3.05 - ASCII and Unicode

When you press the keys on your keyboard, the keyboard sends binary information to the computer. How does the computer know what the binary information means?

A character set is a collection of characters that a computer can recognise from their binary representation.

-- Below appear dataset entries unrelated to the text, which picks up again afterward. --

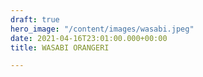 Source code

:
 ```yaml
---
draft: true
hero_image: "/content/images/wasabi.jpeg"
date: 2021-04-16T23:01:00.000+00:00
title: WASABI ORANGERI

---
```


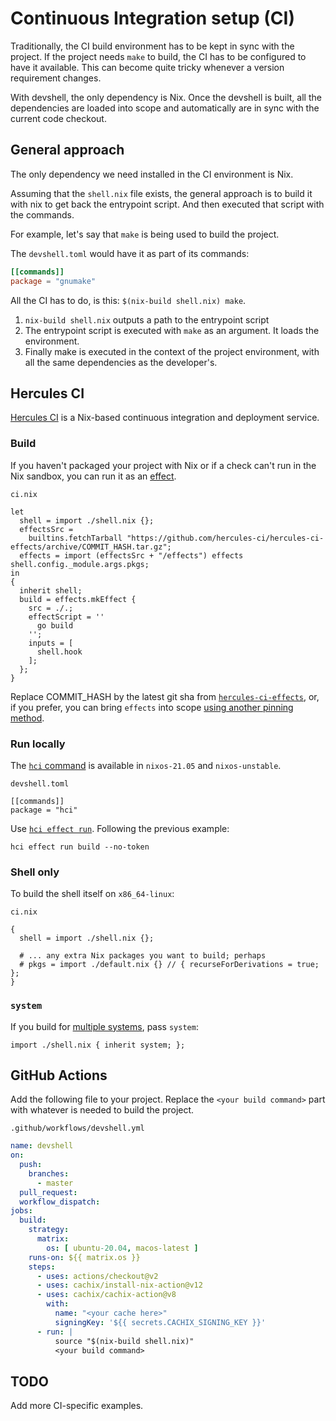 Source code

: # Continuous Integration setup (CI)

Traditionally, the CI build environment has to be kept in sync with the
project. If the project needs `make` to build, the CI has to be configured to
have it available. This can become quite tricky whenever a version requirement
changes.

With devshell, the only dependency is Nix. Once the devshell is built, all the
dependencies are loaded into scope and automatically are in sync with the
current code checkout.

## General approach

The only dependency we need installed in the CI environment is Nix.

Assuming that the `shell.nix` file exists, the general approach is to build it
with nix to get back the entrypoint script. And then executed that script with
the commands.

For example, let's say that `make` is being used to build the project.

The `devshell.toml` would have it as part of its commands:
```toml
[[commands]]
package = "gnumake"
```

All the CI has to do, is this: `$(nix-build shell.nix) make`.

1. `nix-build shell.nix` outputs a path to the entrypoint script
2. The entrypoint script is executed with `make` as an argument. It loads the
   environment.
3. Finally make is executed in the context of the project environment, with
   all the same dependencies as the developer's.

## Hercules CI

[Hercules CI](https://hercules-ci.com) is a Nix-based continuous integration and deployment service.

### Build

If you haven't packaged your project with Nix or if a check can't run in the Nix sandbox, you can run it as an [effect](https://docs.hercules-ci.com/hercules-ci/effects/).

`ci.nix`
```
let
  shell = import ./shell.nix {};
  effectsSrc = 
    builtins.fetchTarball "https://github.com/hercules-ci/hercules-ci-effects/archive/COMMIT_HASH.tar.gz";
  effects = import (effectsSrc + "/effects") effects shell.config._module.args.pkgs;
in
{
  inherit shell;
  build = effects.mkEffect {
    src = ./.;
    effectScript = ''
      go build
    '';
    inputs = [
      shell.hook
    ];
  };
}
```

Replace COMMIT_HASH by the latest git sha from [`hercules-ci-effects`](https://github.com/hercules-ci/hercules-ci-effects/commit/master),
or, if you prefer, you can bring `effects` into scope [using another pinning method](https://docs.hercules-ci.com/hercules-ci-effects/guide/import-or-pin/).

### Run locally

The [`hci` command](https://docs.hercules-ci.com/hercules-ci-agent/hci/) is available in `nixos-21.05` and `nixos-unstable`.

`devshell.toml`
```
[[commands]]
package = "hci"
```

Use [`hci effect run`](https://docs.hercules-ci.com/hercules-ci-agent/hci/). Following the previous example:

```console
hci effect run build --no-token
```

### Shell only

To build the shell itself on `x86_64-linux`:

`ci.nix`
```
{
  shell = import ./shell.nix {};

  # ... any extra Nix packages you want to build; perhaps
  # pkgs = import ./default.nix {} // { recurseForDerivations = true; };
}
```

### `system`

If you build for [multiple systems](https://docs.hercules-ci.com/hercules-ci/guides/multi-platform/), pass `system`:

```
import ./shell.nix { inherit system; };
```

## GitHub Actions

Add the following file to your project. Replace the `<your build command>`
part with whatever is needed to build the project.

`.github/workflows/devshell.yml`
```yaml
name: devshell
on:
  push:
    branches:
      - master
  pull_request:
  workflow_dispatch:
jobs:
  build:
    strategy:
      matrix:
        os: [ ubuntu-20.04, macos-latest ]
    runs-on: ${{ matrix.os }}
    steps:
      - uses: actions/checkout@v2
      - uses: cachix/install-nix-action@v12
      - uses: cachix/cachix-action@v8
        with:
          name: "<your cache here>"
          signingKey: '${{ secrets.CACHIX_SIGNING_KEY }}'
      - run: |
          source "$(nix-build shell.nix)"
          <your build command>
```

## TODO

Add more CI-specific examples.

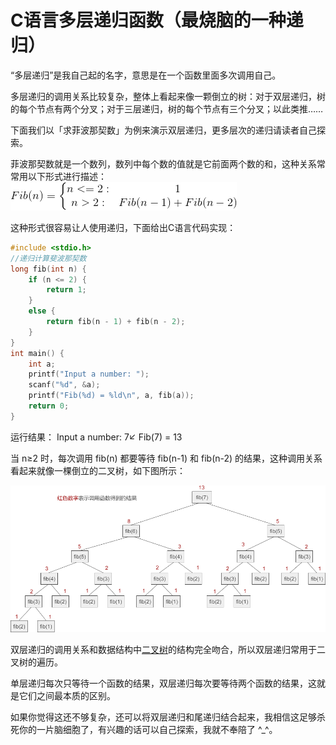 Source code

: # C语言多层递归函数（最烧脑的一种递归）

“多层递归”是我自己起的名字，意思是在一个函数里面多次调用自己。

多层递归的调用关系比较复杂，整体上看起来像一颗倒立的树：对于双层递归，树的每个节点有两个分叉；对于三层递归，树的每个节点有三个分叉；以此类推……

下面我们以「求菲波那契数」为例来演示双层递归，更多层次的递归请读者自己探索。

菲波那契数就是一个数列，数列中每个数的值就是它前面两个数的和，这种关系常常用以下形式进行描述：
![img](./images/1-1Z104141403U9.gif)

这种形式很容易让人使用递归，下面给出C语言代码实现：

```c
#include <stdio.h>
//递归计算斐波那契数
long fib(int n) {
    if (n <= 2) {
        return 1;
    }
    else {
        return fib(n - 1) + fib(n - 2);
    }
}
int main() {
    int a;
    printf("Input a number: ");
    scanf("%d", &a);
    printf("Fib(%d) = %ld\n", a, fib(a));
    return 0;
}
```

运行结果：
Input a number: 7↙
Fib(7) = 13

当 n≥2 时，每次调用 fib(n) 都要等待 fib(n-1) 和 fib(n-2) 的结果，这种调用关系看起来就像一棵倒立的二叉树，如下图所示：



![多层递归调用演示图](./images/1-1Z104142ZO15.gif)


双层递归的调用关系和数据结构中[二叉树](http://data.biancheng.net/view/192.html)的结构完全吻合，所以双层递归常用于二叉树的遍历。

单层递归每次只等待一个函数的结果，双层递归每次要等待两个函数的结果，这就是它们之间最本质的区别。

如果你觉得这还不够复杂，还可以将双层递归和尾递归结合起来，我相信这足够杀死你的一片脑细胞了，有兴趣的话可以自己探索，我就不奉陪了 ^_^。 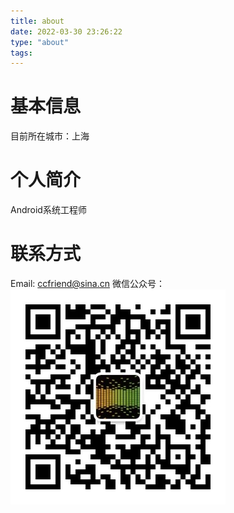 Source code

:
```yaml
---
title: about
date: 2022-03-30 23:26:22
type: "about"
tags:
---
```


# 基本信息
目前所在城市：上海

# 个人简介
Android系统工程师

# 联系方式
Email: ccfriend@sina.cn
微信公众号：
![img](../images/wechat_channel.jpg)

Computers can therefore use this character set to convert between characters and binary numbers.

Modern computers use two main character sets: ASCII and Unicode.

The American Standard Code for Information Interchange (ASCII) is a character set which uses 7 bits to encode each character.

This means each character is assigned a binary number from 0000000₂ (0₁₀) to 1111111₂ (127₁₀), and therefore ASCII can encode a total of 128 different characters.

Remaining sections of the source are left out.